1.Il Parere sugli emendamenti al d.d.l per l’efficienza del processo civile

Su proposta della VI Commissione referente nel Plenum di mercoledì scorso è stata completata la discussione ed è stato approvato all’unanimità il parere sulle ricadute in materia di amministrazione della giustizia del disegno di legge governativo di riforma del processo civile  n. 1662/2020, intitolato “Delega al Governo per l’efficienza del processo civile e per la revisione della disciplina degli strumenti di risoluzione alternativa delle controversie”, denominato – in seguito agli emendamenti trasmessi in data 13/05/2021 dall'Ufficio di Gabinetto del Ministero della Giustizia – “Delega al Governo per l’efficienza del processo civile e per la revisione della disciplina degli strumenti di risoluzione alternativa delle controversie e misure di razionalizzazione dei procedimenti in materia di diritti delle persone e delle famiglie, nonché in materia di esecuzione forzata”.

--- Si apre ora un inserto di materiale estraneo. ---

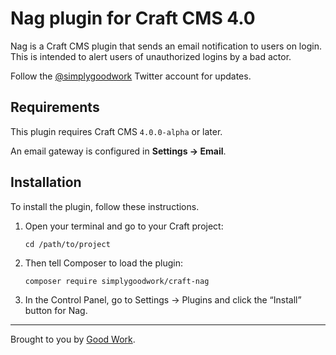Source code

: # Nag plugin for Craft CMS 4.0

Nag is a Craft CMS plugin that sends an email notification to users on login. This is intended to alert users of unauthorized logins by a bad actor.

Follow the [@simplygoodwork](https://twitter.com/simplygoodwork) Twitter account for updates.

## Requirements

This plugin requires Craft CMS `4.0.0-alpha` or later.

An email gateway is configured in **Settings → Email**.

## Installation

To install the plugin, follow these instructions.

1.  Open your terminal and go to your Craft project:

        cd /path/to/project

2.  Then tell Composer to load the plugin:

        composer require simplygoodwork/craft-nag

3.  In the Control Panel, go to Settings → Plugins and click the “Install” button for Nag.

---

Brought to you by [Good Work](https://simplygoodwork.com).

Il parere – al cui testo integrale dobbiamo necessariamente rimandare – pur accogliendo con favore l’impegno che la proposta diriforma manifesta verso l’estensione del processo telematico e la digitalizzazione dei servizi, l’introduzione di nuove risorse tese a migliorare, supportandolo, il lavoro del giudice, la valorizzazione di istituti volti ad incentivare forme alternative di risoluzione delle controversie e dei conflitti e di misure  tese a disincentivare l’abuso del ricorso al giudice ed agli strumenti di garanzia offerti dalla possibilità di avvalersi di tre gradi di giudizio, sottolinea, come è necessario che sia, soprattutto le criticità dell’impianto riformatore. A cominciare dall’insufficienza degli strumenti e delle risorse messi in campo per raggiungere l’ambizioso obiettivo assunto con il P.N.R.R. della riduzione del 40% dei tempi del processo.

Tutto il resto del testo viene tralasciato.